Into the Wild -- the movie and the book IntoTheWild

The movie version has a nice emphasis on the failure due to misplanning. Our protagonist wants to go it alone in the summer wilds of Alaska. He does this by exercising a bunch, buying a book on edible plants, and asking people how to field dress killed animals.

However, despite those plans, he dies because he imports a suburban leisure lifestyle into a resource-restricted area. Instead of preparing things before he needs them, he spends his time essentially barking at the moon. He intends to kill a large animal, field dress it, and preserve its meat by smoking; however he waits until he kills a moose before trying his preservation technique. He would not have lost all the meat had he tried preserving a small kill earlier. He intends to eat edible plants, yet he doesn't identify the local edible plants until his hunger has bested his mind.

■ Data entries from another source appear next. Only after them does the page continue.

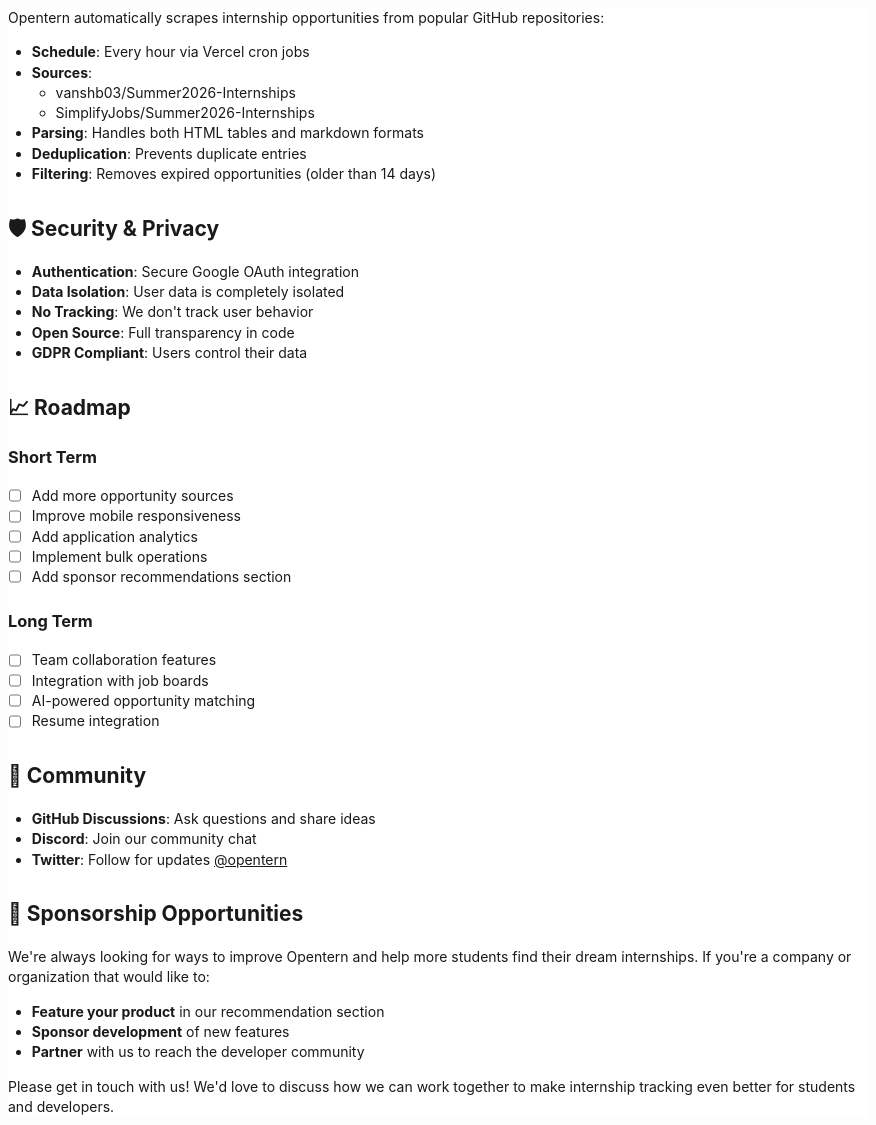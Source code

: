 Opentern automatically scrapes internship opportunities from popular GitHub repositories:

- **Schedule**: Every hour via Vercel cron jobs
- **Sources**:
  - vanshb03/Summer2026-Internships
  - SimplifyJobs/Summer2026-Internships
- **Parsing**: Handles both HTML tables and markdown formats
- **Deduplication**: Prevents duplicate entries
- **Filtering**: Removes expired opportunities (older than 14 days)

## 🛡️ Security & Privacy

- **Authentication**: Secure Google OAuth integration
- **Data Isolation**: User data is completely isolated
- **No Tracking**: We don't track user behavior
- **Open Source**: Full transparency in code
- **GDPR Compliant**: Users control their data

## 📈 Roadmap

### Short Term

- [ ] Add more opportunity sources
- [ ] Improve mobile responsiveness
- [ ] Add application analytics
- [ ] Implement bulk operations
- [ ] Add sponsor recommendations section

### Long Term

- [ ] Team collaboration features
- [ ] Integration with job boards
- [ ] AI-powered opportunity matching
- [ ] Resume integration

## 🤝 Community

- **GitHub Discussions**: Ask questions and share ideas
- **Discord**: Join our community chat
- **Twitter**: Follow for updates [@opentern](https://twitter.com/opentern)

## 💼 Sponsorship Opportunities

We're always looking for ways to improve Opentern and help more students find their dream internships. If you're a company or organization that would like to:

- **Feature your product** in our recommendation section
- **Sponsor development** of new features
- **Partner** with us to reach the developer community

Please get in touch with us! We'd love to discuss how we can work together to make internship tracking even better for students and developers.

Early on in the film, our doomed lifestyle warrior says something to the effect of "they're not free; they have something to lose". Implying that he doesn't think one can control possessions (in soviet suburbia, they control you ;). Had he believed that he could control his mind, he would have said, "they're not free, they have something they don't want to lose".

So, how does a smart (Emory grad) person come to have this fatal belief about wealth? We can laugh and point out that he didn't play enough strategy games (is that resource worth fighting over, or should you just bail?). However, we should be asking ourselves whether we have any beliefs that have killed other people? Were those beliefs worth dying for?